All hyperactive children do not learn alike, and even the same child may learn differently in the same classroom environment depending on factors like his mood, how tired he is, and how close it is to his lunchtime. For these reasons it may be more realistic to adapt a flexible approach to stimuli: put up the colorful posters, but also have a study carrel available for those times when children have problems paying attention. Be careful the carrel is not relegated as a place where children go when they’re bad. It should be available to any child who needs it.
- Positioning Desks. The preferred spot for hyperactive and problem children is close to the front of the class. This makes it easier for you to keep an eye on what they are doing. Other recommendations are having children sit in rows rather than around tables, spacing problem children’s desks further apart, and placing their desks away from windows. Do not box a child in a corner away from all the other children. Besides being humiliating and demoralizing, these strategies confirm for the child that he does not fit in with everybody else.

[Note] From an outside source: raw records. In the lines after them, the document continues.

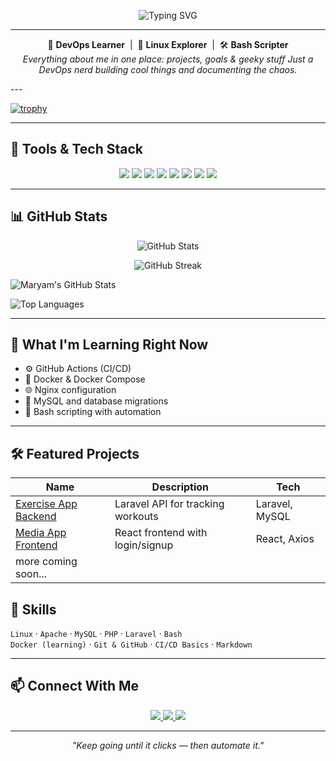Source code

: 
<p align="center">
  <img src="https://readme-typing-svg.herokuapp.com?font=Fira+Code&size=26&duration=3000&pause=1000&color=F78A22&center=true&width=800&lines=Hi%2C+I'm+Maryam+Tufail;DevOps+Learner+%7C+Linux+Explorer+%7C+Bash+Scripter;Learning+Docker%2C+CI%2FCD%2C+Nginx+and+more" alt="Typing SVG" />


</p>

---

<p align="center">
  🚀 <b>DevOps Learner</b> &nbsp;|&nbsp; 🐧 <b>Linux Explorer</b> &nbsp;|&nbsp; 🛠️ <b>Bash Scripter</b><br>
  <i>Everything about me in one place: projects, goals & geeky stuff
Just a DevOps nerd building cool things and documenting the chaos.</i>
</p>
---
  
[![trophy](https://github-profile-trophy.vercel.app/?username=maryamtufail01&theme=gruvbox)](https://github.com/ryo-ma/github-profile-trophy)


---

## 🔧 Tools & Tech Stack

<p align="center">
  <img src="https://img.shields.io/badge/Linux-FCC624?style=for-the-badge&logo=linux&logoColor=black" />
  <img src="https://img.shields.io/badge/Docker-2496ED?style=for-the-badge&logo=docker&logoColor=white" />
  <img src="https://img.shields.io/badge/Git-F05032?style=for-the-badge&logo=git&logoColor=white" />
  <img src="https://img.shields.io/badge/GitHub-181717?style=for-the-badge&logo=github&logoColor=white" />
  <img src="https://img.shields.io/badge/MySQL-4479A1?style=for-the-badge&logo=mysql&logoColor=white" />
  <img src="https://img.shields.io/badge/Bash-121011?style=for-the-badge&logo=gnubash&logoColor=white" />
  <img src="https://img.shields.io/badge/Apache-D22128?style=for-the-badge&logo=apache&logoColor=white" />
  <img src="https://img.shields.io/badge/Nginx-009639?style=for-the-badge&logo=nginx&logoColor=white" />
</p>

---

## 📊 GitHub Stats

<p align="center">
  <img src="https://github-readme-stats.vercel.app/api?username=Maryam12144&show_icons=true&theme=github_dark&hide_border=true&count_private=true" alt="GitHub Stats" />
</p>

<p align="center">
  <img src="https://github-readme-streak-stats.herokuapp.com?user=Maryam12144&theme=github-dark&hide_border=true" alt="GitHub Streak" />
</p>

  
![Maryam's GitHub Stats](https://github-readme-stats.vercel.app/api?username=maryamtufail01&show_icons=true&theme=tokyonight&hide_title=true)  

  
![Top Languages](https://github-readme-stats.vercel.app/api/top-langs/?username=maryamtufail01&layout=compact&theme=tokyonight&langs_count=6)

---

## 🧠 What I'm Learning Right Now

- ⚙️ GitHub Actions (CI/CD)
- 🐳 Docker & Docker Compose
- 🌐 Nginx configuration
- 🐘 MySQL and database migrations
- 📜 Bash scripting with automation

---

## 🛠️ Featured Projects

| Name | Description | Tech |
|------|-------------|------|
| [Exercise App Backend](https://github.com/Maryam12144/exercise-app-backend) | Laravel API for tracking workouts | Laravel, MySQL |
| [Media App Frontend](https://github.com/Maryam12144/media-app-frontend) | React frontend with login/signup | React, Axios |
| more coming soon... |

## 🧰 Skills

`Linux` · `Apache` · `MySQL` · `PHP` · `Laravel` · `Bash`  
`Docker (learning)` · `Git & GitHub` · `CI/CD Basics` · `Markdown`

---

## 📫 Connect With Me

<p align="center">
  <a href="mailto:maryamtufail01@gmail.com">
    <img src="https://img.shields.io/badge/Email-D14836?style=for-the-badge&logo=gmail&logoColor=white" />
  </a>
  <a href="https://github.com/maryamtufail01">
    <img src="https://img.shields.io/badge/GitHub-100000?style=for-the-badge&logo=github&logoColor=white" />
  </a>
<a href="https://www.linkedin.com/in/maryam-tufail">
    <img src="https://img.shields.io/badge/LinkedIn-0A66C2?style=for-the-badge&logo=linkedin&logoColor=white" />
  </a>
</p>

---

<p align="center"><i>"Keep going until it clicks — then automate it."</i></p>
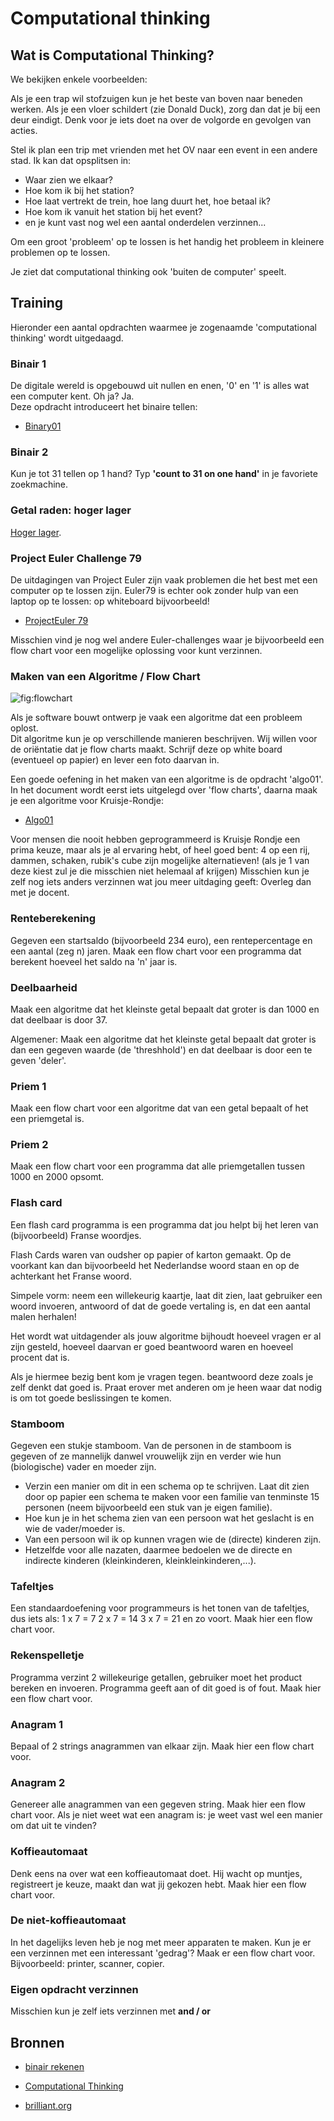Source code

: # Computational thinking

## Wat is Computational Thinking?
We bekijken enkele voorbeelden:

Als je een trap wil stofzuigen kun je het beste van boven naar beneden werken. Als je een vloer schildert (zie Donald Duck), zorg dan dat je bij een deur eindigt. Denk voor je iets doet na over de volgorde en gevolgen van acties.

Stel ik plan een trip met vrienden met het OV naar een event in een andere stad.
Ik kan dat opsplitsen in:
- Waar zien we elkaar?
- Hoe kom ik bij het station?  
- Hoe laat vertrekt de trein, hoe lang duurt het, hoe betaal ik?
- Hoe kom ik vanuit het station bij het event?
- en je kunt vast nog wel een aantal onderdelen verzinnen...

Om een groot 'probleem' op te lossen is het handig het probleem in kleinere problemen op te lossen.

Je ziet dat computational thinking ook 'buiten de computer' speelt.

## Training
Hieronder een aantal opdrachten waarmee je zogenaamde 'computational thinking' wordt uitgedaagd.

### Binair 1
De digitale wereld is opgebouwd uit nullen en enen, '0' en '1' is alles wat een computer kent. Oh ja? Ja.  
Deze opdracht introduceert het binaire tellen:

+ [Binary01](binary01.pdf)

### Binair 2
Kun je tot 31 tellen op 1 hand? Typ **'count to 31 on one hand'** in je favoriete zoekmachine.

### Getal raden: hoger lager

[Hoger lager](hogerlager).

### Project Euler Challenge 79
De uitdagingen van Project Euler zijn vaak problemen die het best met een computer op te lossen zijn. Euler79 is echter ook zonder hulp van een laptop op te lossen: op whiteboard bijvoorbeeld!

+ [ProjectEuler 79](https://projecteuler.net/problem=79)

Misschien vind je nog wel andere Euler-challenges waar je bijvoorbeeld een flow chart voor een mogelijke oplossing voor kunt verzinnen.

### Maken van een Algoritme / Flow Chart

![fig:flowchart](figures/flowchart.engineering.jpg "flowchart")

Als je software bouwt ontwerp je vaak een algoritme dat een probleem oplost.  
Dit algoritme kun je op verschillende manieren beschrijven. Wij willen voor de oriëntatie dat je flow charts maakt. Schrijf deze op white board (eventueel op papier) en lever een foto daarvan in.

Een goede oefening in het maken van een algoritme is de opdracht 'algo01'. In het document wordt eerst iets uitgelegd over 'flow charts', daarna maak je een algoritme voor Kruisje-Rondje:

+ [Algo01](https://stasemsoft.github.io/softwarematerial/docs/computational/algo01.pdf)

Voor mensen die nooit hebben geprogrammeerd is Kruisje Rondje een prima keuze, maar als je al ervaring hebt, of heel goed bent: 4 op een rij, dammen, schaken, rubik's cube zijn mogelijke alternatieven! (als je 1 van deze kiest zul je die misschien niet helemaal af krijgen)
Misschien kun je zelf nog iets anders verzinnen wat jou meer uitdaging geeft: Overleg dan met je docent.

### Renteberekening
Gegeven een startsaldo (bijvoorbeeld 234 euro), een rentepercentage en een aantal (zeg n) jaren. Maak een flow chart voor een programma dat berekent hoeveel het saldo na 'n' jaar is.

### Deelbaarheid
Maak een algoritme dat het kleinste getal bepaalt dat groter is dan 1000 en dat deelbaar is door 37.

Algemener:
Maak een algoritme dat het kleinste getal bepaalt dat groter is dan een gegeven waarde (de 'threshhold') en dat deelbaar is door een te geven 'deler'.

### Priem 1
Maak een flow chart voor een algoritme dat van een getal bepaalt of het een priemgetal is.

### Priem 2
Maak een flow chart voor een programma dat alle priemgetallen tussen 1000 en 2000 opsomt. 

### Flash card
Een flash card programma is een programma dat jou helpt bij
het leren van (bijvoorbeeld) Franse woordjes.

Flash Cards waren van oudsher op papier of karton gemaakt. Op de voorkant kan dan bijvoorbeeld het Nederlandse woord staan en op de achterkant het Franse woord.

Simpele vorm: neem een willekeurig kaartje, laat dit zien, laat gebruiker een woord invoeren,
antwoord of dat de goede vertaling is, en dat een aantal malen herhalen!

Het wordt wat uitdagender als jouw algoritme bijhoudt hoeveel vragen er al zijn gesteld,
hoeveel daarvan er goed beantwoord waren en hoeveel procent dat is.

Als je hiermee bezig bent kom je vragen tegen. beantwoord deze zoals je zelf denkt dat goed is.
Praat erover met anderen om je heen waar dat nodig is om tot goede beslissingen te komen.

### Stamboom
Gegeven een stukje stamboom. Van de personen in de stamboom is gegeven of ze mannelijk danwel vrouwelijk zijn en verder wie hun (biologische) vader en moeder zijn.

- Verzin een manier om dit in een schema op te schrijven. Laat dit zien door op papier een schema te maken voor een familie van tenminste 15 personen (neem bijvoorbeeld een stuk van je eigen familie).
- Hoe kun je in het schema zien van een persoon wat het geslacht is en wie de vader/moeder is.
- Van een persoon wil ik op kunnen vragen wie de (directe) kinderen zijn.
- Hetzelfde voor alle nazaten, daarmee bedoelen we de directe en indirecte kinderen (kleinkinderen, kleinkleinkinderen,...).

### Tafeltjes
Een standaardoefening voor programmeurs is het tonen van de tafeltjes, dus iets als:
1 x 7 = 7
2 x 7 = 14
3 x 7 = 21
en zo voort.
Maak hier een flow chart voor.

### Rekenspelletje
Programma verzint 2 willekeurige getallen, gebruiker moet het product bereken en invoeren. Programma geeft aan of dit goed is of fout.
Maak hier een flow chart voor.

### Anagram 1
Bepaal of 2 strings anagrammen van elkaar zijn.
Maak hier een flow chart voor.

### Anagram 2
Genereer alle anagrammen van een gegeven string.
Maak hier een flow chart voor.
Als je niet weet wat een anagram is: je weet vast wel een manier om dat uit te vinden?

### Koffieautomaat
Denk eens na over wat een koffieautomaat doet. Hij wacht op muntjes, registreert je keuze, maakt dan wat jij gekozen hebt. Maak hier een flow chart voor.

### De niet-koffieautomaat
In het dagelijks leven heb je nog met meer apparaten te maken. Kun je er een verzinnen met een interessant 'gedrag'? Maak er een flow chart voor. Bijvoorbeeld: printer, scanner, copier.

### Eigen opdracht verzinnen
Misschien kun je zelf iets verzinnen met **and / or**

## Bronnen
+ [binair rekenen](https://csunplugged.org/en/topics/binary-numbers/unit-plan/how-binary-digits-work-junior/)

+ [Computational Thinking](https://csunplugged.org/en/computational-thinking/)

+ [brilliant.org](https://brilliant.org/daily-problems/)

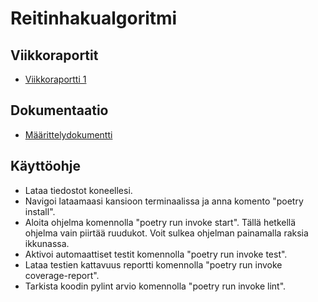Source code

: # Reitinhakualgoritmi
## Viikkoraportit
- [Viikkoraportti 1](https://github.com/AnttiVainikka/tiralabra/blob/main/dokumentointi/viikkoraportit/viikkoraportti1.md)
## Dokumentaatio
- [Määrittelydokumentti](https://github.com/AnttiVainikka/tiralabra/blob/main/dokumentointi/maarittelydokumentti.md)
## Käyttöohje
- Lataa tiedostot koneellesi.
- Navigoi lataamaasi kansioon terminaalissa ja anna komento "poetry install".
- Aloita ohjelma komennolla "poetry run invoke start". Tällä hetkellä ohjelma vain piirtää ruudukot. Voit sulkea ohjelman painamalla raksia ikkunassa.
- Aktivoi automaattiset testit komennolla "poetry run invoke test".
- Lataa testien kattavuus reportti komennolla "poetry run invoke coverage-report".
- Tarkista koodin pylint arvio komennolla "poetry run invoke lint".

- Establishing a Routine. Hyperactive children need a predictable learning environment. This means keeping the pencil sharpener in the same place, teaching lessons in the same order, and avoiding sudden unexpected surprises. If you are planning a change in your classroom routine, warn children ahead of time so they know what to expect. Be careful, however, not to warn them too far in advance, especially if it’s a special event they may get impatient or wound-up waiting for. You could find yourself answering, “No, not yet,” every second minute beforehand.
- Redirecting Excess Energy. Give hyperactive children regular opportunities to get out of their seats and move around. These can be physical exercises like jumping jacks and push-ups, or purposeful jobs such as emptying wastebaskets, taking messages to the office, and collecting papers from other children. Jobs also give children the added bonus of being helpful and feeling important.
- Adapting Tasks to Children’s Learning Style. Many hyperactive and problem children have difficulty learning, which may require changes in how you teach them. Here are some options for you to consider:
(a) shortening lessons, keeping them within children’s attention span ability
(b) ensuring children’s success by starting them off with tasks you know they can do
(c) making their tasks interesting so children are motivated to finish them
(d) highlighting the important parts of an assignment so children know where to focus their attention
(e) incorporating tangible manipulative aids and multisensory techniques in helping children learn
(f) letting children set their own pace for learning, and giving them bits rather than chunks of work so they don’t feel overwhelmed
(g) giving children as much individual attention as you can afford
(h) monitoring their group activities–hyperactive children typically do not have the patience to work with other children
(i) being prepared to back up, change tasks, and reset expectation levels on a continuous basis.
Keeping these ideas in mind will help you get the most from the strategies you implement in your classroom.